**What to do**
Below is some data. Retype exactly the lines starting at the one with "anderen Extremes dargestellt." and ending at the one with "Trotzdem findet eine".
[Opening Task material section]
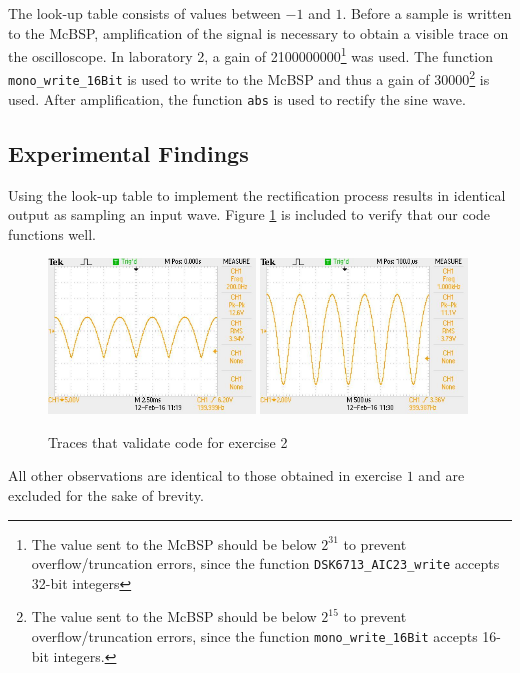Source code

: \documentclass{article}
\begin{document}
The look-up table consists of values between $-1$ and $1$. Before a sample is written to the McBSP, amplification of the signal is necessary to obtain a visible trace on the oscilloscope. In laboratory 2, a gain of 2100000000\footnote{The value sent to the McBSP should be below $2^{31}$ to prevent overflow/truncation errors, since the function {\tt DSK6713\_AIC23\_write} accepts 32-bit integers} was used. The function {\tt mono\_write\_16Bit} is used to write to the McBSP and thus a gain of $30000$\footnote{The value sent to the McBSP should be below $2^{15}$ to prevent overflow/truncation errors, since the function {\tt mono\_write\_16Bit} accepts 16-bit integers.} is used. After amplification, the function {\tt abs} is used to rectify the sine wave.

\subsection{Experimental Findings}
Using the look-up table to implement the rectification process results in identical output as sampling an input wave. Figure \ref{fig:exercise_2} is included to verify that our code functions well.

\begin{figure}[H]
    \centering
    \includegraphics[width=0.49\textwidth]{ex2_2.jpg}
    \includegraphics[width=0.49\textwidth]{ex2.jpg}
    \caption{Traces that validate code for exercise 2}
    \label{fig:exercise_2}
\end{figure}

All other observations are identical to those obtained in exercise $1$ and are excluded for the sake of brevity. 
\end{document}
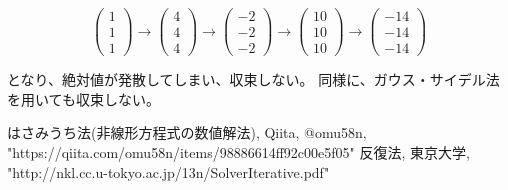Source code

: \documentclass{jsarticle}
\begin{document}
        \begin{equation*}
            \left(
                \begin{array}{c}
                    1 \\
                    1 \\
                    1
                \end{array}
            \right) \rightarrow \left(
                \begin{array}{c}
                    4 \\
                    4 \\
                    4
                \end{array}
            \right) \rightarrow \left(
                \begin{array}{c}
                    -2 \\
                    -2 \\
                    -2
                \end{array}
            \right) \rightarrow \left(
                \begin{array}{c}
                    10 \\
                    10 \\
                    10
                \end{array}
            \right) \rightarrow \left(
                \begin{array}{c}
                    -14 \\
                    -14 \\
                    -14
                \end{array}
            \right)
        \end{equation*}

        となり、絶対値が発散してしまい、収束しない。
        同様に、ガウス・サイデル法を用いても収束しない。

    \begin{thebibliography}{99}
         はさみうち法(非線形方程式の数値解法), Qiita, @omu58n, \\
            "https://qiita.com/omu58n/items/98886614ff92c00e5f05"
         反復法, 東京大学, "http://nkl.cc.u-tokyo.ac.jp/13n/SolverIterative.pdf"
    \end{thebibliography}
\end{document}
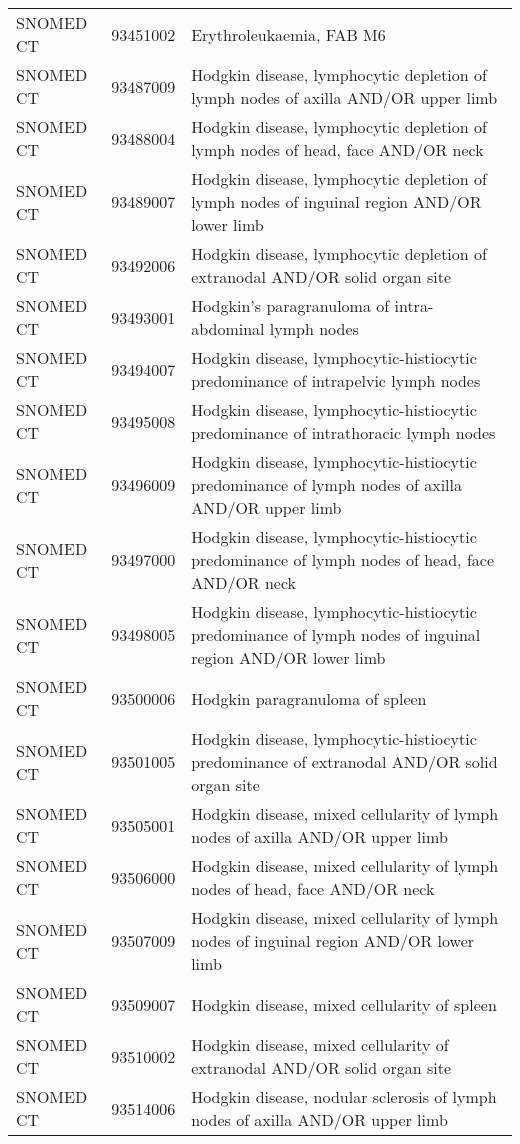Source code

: \begin{table}[ht]
\begin{tabular}{lll}
  SNOMED CT & 93451002 & Erythroleukaemia, FAB M6 \\ 
  SNOMED CT & 93487009 & Hodgkin disease, lymphocytic depletion of lymph nodes of axilla AND/OR upper limb \\ 
  SNOMED CT & 93488004 & Hodgkin disease, lymphocytic depletion of lymph nodes of head, face AND/OR neck \\ 
  SNOMED CT & 93489007 & Hodgkin disease, lymphocytic depletion of lymph nodes of inguinal region AND/OR lower limb \\ 
  SNOMED CT & 93492006 & Hodgkin disease, lymphocytic depletion of extranodal AND/OR solid organ site \\ 
  SNOMED CT & 93493001 & Hodgkin's paragranuloma of intra-abdominal lymph nodes \\ 
  SNOMED CT & 93494007 & Hodgkin disease, lymphocytic-histiocytic predominance of intrapelvic lymph nodes \\ 
  SNOMED CT & 93495008 & Hodgkin disease, lymphocytic-histiocytic predominance of intrathoracic lymph nodes \\ 
  SNOMED CT & 93496009 & Hodgkin disease, lymphocytic-histiocytic predominance of lymph nodes of axilla AND/OR upper limb \\ 
  SNOMED CT & 93497000 & Hodgkin disease, lymphocytic-histiocytic predominance of lymph nodes of head, face AND/OR neck \\ 
  SNOMED CT & 93498005 & Hodgkin disease, lymphocytic-histiocytic predominance of lymph nodes of inguinal region AND/OR lower limb \\ 
  SNOMED CT & 93500006 & Hodgkin paragranuloma of spleen \\ 
  SNOMED CT & 93501005 & Hodgkin disease, lymphocytic-histiocytic predominance of extranodal AND/OR solid organ site \\ 
  SNOMED CT & 93505001 & Hodgkin disease, mixed cellularity of lymph nodes of axilla AND/OR upper limb \\ 
  SNOMED CT & 93506000 & Hodgkin disease, mixed cellularity of lymph nodes of head, face AND/OR neck \\ 
  SNOMED CT & 93507009 & Hodgkin disease, mixed cellularity of lymph nodes of inguinal region AND/OR lower limb \\ 
  SNOMED CT & 93509007 & Hodgkin disease, mixed cellularity of spleen \\ 
  SNOMED CT & 93510002 & Hodgkin disease, mixed cellularity of extranodal AND/OR solid organ site \\ 
  SNOMED CT & 93514006 & Hodgkin disease, nodular sclerosis of lymph nodes of axilla AND/OR upper limb \\ 

\end{tabular}
\end{table}
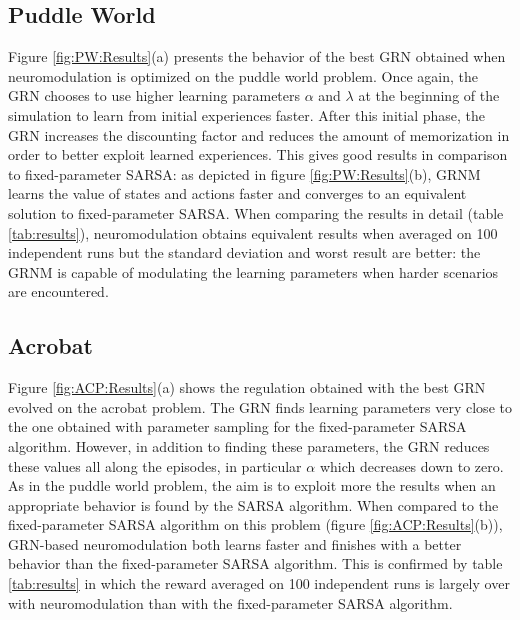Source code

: \subsection{Puddle World}
Figure \ref{fig:PW:Results}(a) presents the behavior of the best GRN obtained when neuromodulation is optimized on the puddle world problem. Once again, the GRN chooses to use higher learning parameters $\alpha$ and $\lambda$ at the beginning of the simulation to learn from initial experiences  faster. After this initial phase, the GRN increases the discounting factor and reduces the amount of memorization in order to better exploit learned experiences. This gives good results in comparison to fixed-parameter SARSA: as depicted in figure \ref{fig:PW:Results}(b), GRNM learns the value of states and actions faster and converges to an equivalent solution to fixed-parameter SARSA. When comparing the results in detail (table \ref{tab:results}), neuromodulation obtains equivalent results when averaged on 100 independent runs but the standard deviation and worst result are better: the GRNM is capable of modulating the learning parameters when harder scenarios are encountered. 

\subsection{Acrobat}

Figure \ref{fig:ACP:Results}(a) shows the regulation obtained with the best GRN evolved on the acrobat problem. The GRN finds learning parameters very close to the one obtained with parameter sampling for the fixed-parameter SARSA algorithm. However, in addition to finding these parameters, the GRN reduces these values all along the episodes, in particular $\alpha$ which decreases down to zero. As in the puddle world problem, the aim is to exploit more the results when an appropriate behavior is found by the SARSA algorithm. When compared to the fixed-parameter SARSA algorithm on this problem (figure \ref{fig:ACP:Results}(b)), GRN-based neuromodulation both learns faster and finishes with a better behavior than the fixed-parameter SARSA algorithm. This is confirmed by table \ref{tab:results} in which the reward averaged on 100 independent runs is largely over with neuromodulation than with the fixed-parameter SARSA algorithm. 


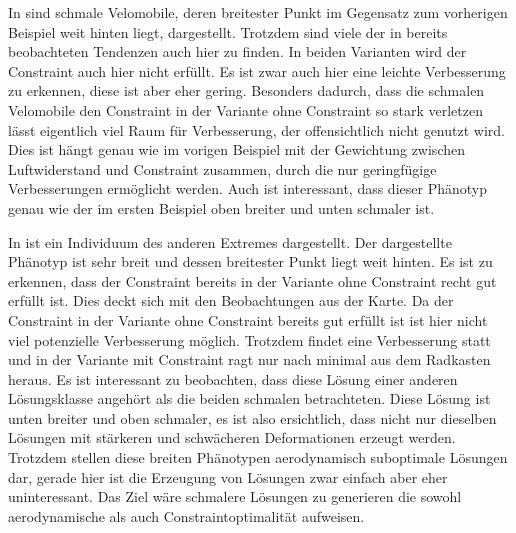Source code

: 
In  sind schmale Velomobile, deren breitester Punkt im Gegensatz zum vorherigen Beispiel weit hinten liegt, dargestellt.
Trotzdem sind viele der in  bereits beobachteten Tendenzen auch hier zu finden.
In beiden Varianten wird der Constraint auch hier nicht erfüllt.
Es ist zwar auch hier eine leichte Verbesserung zu erkennen, diese ist aber eher gering.
Besonders dadurch, dass die schmalen Velomobile den Constraint in der Variante ohne Constraint so stark verletzen lässt eigentlich viel Raum für Verbesserung, der offensichtlich nicht genutzt wird.
Dies ist hängt genau wie im vorigen Beispiel mit der Gewichtung zwischen Luftwiderstand und Constraint zusammen, durch die nur geringfügige Verbesserungen ermöglicht werden.
Auch ist interessant, dass dieser Phänotyp genau wie der im ersten Beispiel oben breiter und unten schmaler ist.




In  ist ein Individuum des anderen Extremes dargestellt.
Der dargestellte Phänotyp ist sehr breit und dessen breitester Punkt liegt weit hinten.
Es ist zu erkennen, dass der Constraint bereits in der Variante ohne Constraint recht gut erfüllt ist.
Dies deckt sich mit den Beobachtungen aus der Karte.
Da der Constraint in der Variante ohne Constraint bereits gut erfüllt ist ist hier nicht viel potenzielle Verbesserung möglich.
Trotzdem findet eine Verbesserung statt und in der Variante mit Constraint ragt nur nach minimal aus dem Radkasten heraus.
Es ist interessant zu beobachten, dass diese Lösung einer anderen Lösungsklasse angehört als die beiden schmalen betrachteten.
Diese Lösung ist unten breiter und oben schmaler, es ist also ersichtlich, dass nicht nur dieselben Lösungen mit stärkeren und schwächeren Deformationen erzeugt werden.
Trotzdem stellen diese breiten Phänotypen aerodynamisch suboptimale Lösungen dar, gerade hier ist die Erzeugung von Lösungen zwar einfach aber eher uninteressant.
Das Ziel wäre schmalere Lösungen zu generieren die sowohl aerodynamische als auch Constraintoptimalität aufweisen.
[Closing Task material section]
**Result below**
In  ist ein Individuum des anderen Extremes dargestellt.
Der dargestellte Phänotyp ist sehr breit und dessen breitester Punkt liegt weit hinten.
Es ist zu erkennen, dass der Constraint bereits in der Variante ohne Constraint recht gut erfüllt ist.
Dies deckt sich mit den Beobachtungen aus der Karte.
Da der Constraint in der Variante ohne Constraint bereits gut erfüllt ist ist hier nicht viel potenzielle Verbesserung möglich.
Trotzdem findet eine Verbesserung statt und in der Variante mit Constraint ragt nur nach minimal aus dem Radkasten heraus.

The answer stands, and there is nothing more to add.